In presenting their joint proposal on agriculture, co-sponsored by Colombia, Peru and Uruguay, the European Union and Brazil called it “an important step in the negotiating process towards outcomes in Buenos Aires”. The proposal, covering domestic support, public stockholding for food security purposes and cotton, provides a new architecture which would put all WTO members on the same basis and encourage reform efforts, the proponents said.

New Zealand, in introducing its submission co-sponsored by Australia, Canada and Paraguay, stressed that it was aimed at complementing the discussions. The paper advocates a fixed cap on trade-distorting domestic support – expressed as a single figure that would not change over time. It would “establish enduring and meaningful constraints on trade-distorting domestic support over time”, New Zealand said.
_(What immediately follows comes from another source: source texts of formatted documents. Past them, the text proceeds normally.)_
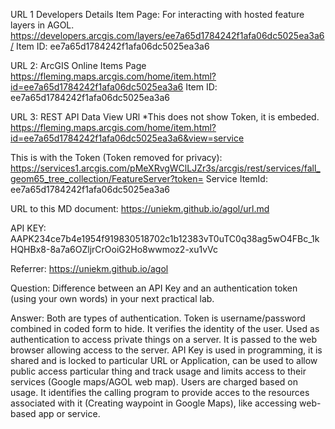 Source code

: URL 1 Developers Details Item Page:
For interacting with hosted feature layers in AGOL.
https://developers.arcgis.com/layers/ee7a65d1784242f1afa06dc5025ea3a6/
Item ID: ee7a65d1784242f1afa06dc5025ea3a6

URL 2: ArcGIS Online Items Page
https://fleming.maps.arcgis.com/home/item.html?id=ee7a65d1784242f1afa06dc5025ea3a6
Item ID: ee7a65d1784242f1afa06dc5025ea3a6

URL 3: REST API
Data View URl *This does not show Token, it is embeded.
https://fleming.maps.arcgis.com/home/item.html?id=ee7a65d1784242f1afa06dc5025ea3a6&view=service

This is with the Token (Token removed for privacy):
https://services1.arcgis.com/pMeXRvgWClLJZr3s/arcgis/rest/services/fall_geom65_tree_collection/FeatureServer?token=
Service ItemId: ee7a65d1784242f1afa06dc5025ea3a6

URL to this MD document:
https://uniekm.github.io/agol/url.md

API KEY:
AAPK234ce7b4e1954f919830518702c1b12383vT0uTC0q38ag5wO4FBc_1kHQHBx8-8a7a6OZljrCrOoiG2Ho8wwmoz2-xu1vVc

Referrer:
https://uniekm.github.io/agol

Question:
Difference between an API Key and an authentication token (using your own words) in your next practical lab. 

Answer:
Both are types of authentication.
Token is username/password combined in coded form to hide. It verifies the identity of the user. Used as authentication to access private things on a server. It is passed to the web browser allowing access to the server.
API Key is used in programming, it is shared and is locked to particular URL or Application, can be used to allow public access particular thing and track usage and limits access to their services (Google maps/AGOL web map). Users are charged based on usage. It identifies the calling program to provide acces to the resources associated with it (Creating waypoint in Google Maps), like accessing web-based app or service. 
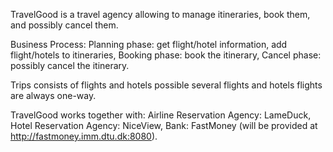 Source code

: TravelGood is a travel agency allowing to manage itineraries, book them, and possibly cancel them.

Business Process:
Planning phase: get flight/hotel information, add flight/hotels to itineraries,
Booking phase: book the itinerary,
Cancel phase: possibly cancel the itinerary.

Trips consists of flights and hotels possible several flights and hotels flights are always one-way.

TravelGood works together with:
Airline Reservation Agency: LameDuck,
Hotel Reservation Agency: NiceView,
Bank: FastMoney (will be provided at http://fastmoney.imm.dtu.dk:8080). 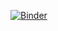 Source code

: [![Binder](https://mybinder.org/badge_logo.svg)](https://mybinder.org/v2/gh/pole-surfaces-planetaires/pdssp_jupyter.git/master)
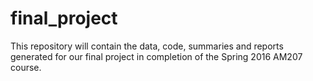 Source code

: # final_project
This repository will contain the data, code, summaries and reports generated for our final project in completion of the Spring 2016 AM207 course.
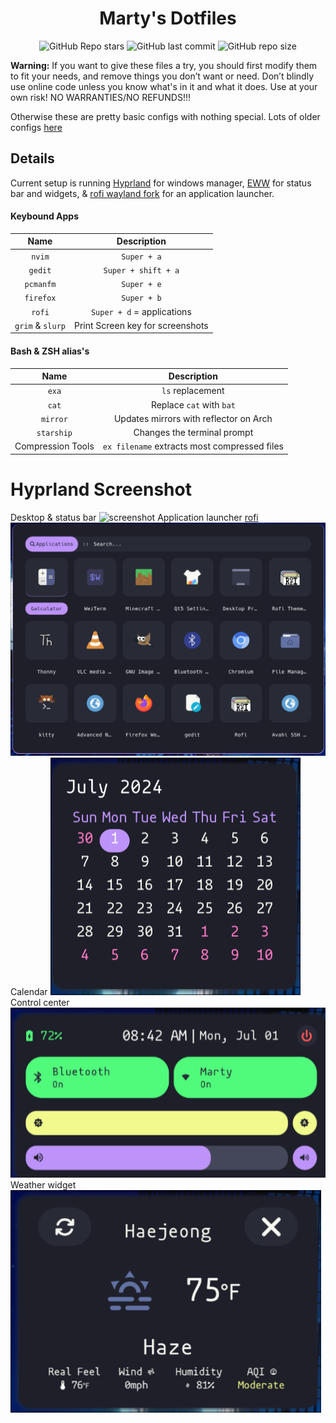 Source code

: <div align="center">

# Marty's Dotfiles

![GitHub Repo stars](https://img.shields.io/github/stars/Marty1820/configs?style=for-the-badge&labelColor=44475a&color=bd93f9) ![GitHub last commit](https://img.shields.io/github/last-commit/Marty1820/configs?style=for-the-badge&labelColor=44475a&color=bd93f9) ![GitHub repo size](https://img.shields.io/github/repo-size/Marty1820/configs?style=for-the-badge&labelColor=44475a&color=bd93f9)

</div>

**Warning:** If you want to give these files a try, you should first modify them to fit your needs, and remove things you don’t want or need. Don’t blindly use online code unless you know what's in it and what it does. Use at your own risk! NO WARRANTIES/NO REFUNDS!!!

Otherwise these are pretty basic configs with nothing special. Lots of older configs [here](https://github.com/Marty1820/old-dotfiles)

## Details

Current setup is running [Hyprland](https://hyprland.org/) for windows manager, [EWW](https://elkowar.github.io/eww/eww.html) for status bar and widgets, & [rofi wayland fork](https://github.com/lbonn/rofi) for an application launcher.

#### Keybound Apps

|       Name       |           Description            |
| :--------------: | :------------------------------: |
|      `nvim`      |           `Super + a`            |
|     `gedit`      |       `Super + shift + a`        |
|    `pcmanfm`     |           `Super + e`            |
|    `firefox`     |           `Super + b`            |
|      `rofi`      |    `Super + d` = applications    |
| `grim` & `slurp` | Print Screen key for screenshots |

#### Bash & ZSH alias's

|       Name        |                 Description                  |
| :---------------: | :------------------------------------------: |
|       `exa`       |               `ls` replacement               |
|       `cat`       |           Replace `cat` with `bat`           |
|     `mirror`      |    Updates mirrors with reflector on Arch    |
|    `starship`     |         Changes the terminal prompt          |
| Compression Tools | `ex filename` extracts most compressed files |

# Hyprland Screenshot

Desktop & status bar
![screenshot](.screenshots/hyprland.png)
Application launcher [rofi](https:/github.com/lbonn/rofi)
![screenshot](.screenshots/apps-menu.png)
Calendar
![screenshot](.screenshots/calendar.png)
Control center
![screenshot](.screenshots/control_center.png)
Weather widget
![screenshot](.screenshots/weather_widget.png)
A joint submission by India and China stresses that the current structure of the WTO Agriculture Agreement contains a major asymmetry. India, in presenting the paper, said developed members must eliminate Aggregate Measurement of Support (AMS)[1] entitlements as a pre-requisite for consideration of other reforms in the domestic support negotiations.

Switzerland and Japan introduced their respective submissions. Both members belong to the G10 group of members which stresses the multi-functionality of the agriculture sector and the need for that to be taken into account in the agriculture negotiations.  Switzerland, speaking on behalf of the G10 group, said some proposed approaches could affect members of the group disproportionally.

Japan said that setting a limit on the basis of the percentage value of production would create disadvantages for members with relatively small agricultural production. On the other hand, having a numerical target would provide more predictability and be easier to monitor.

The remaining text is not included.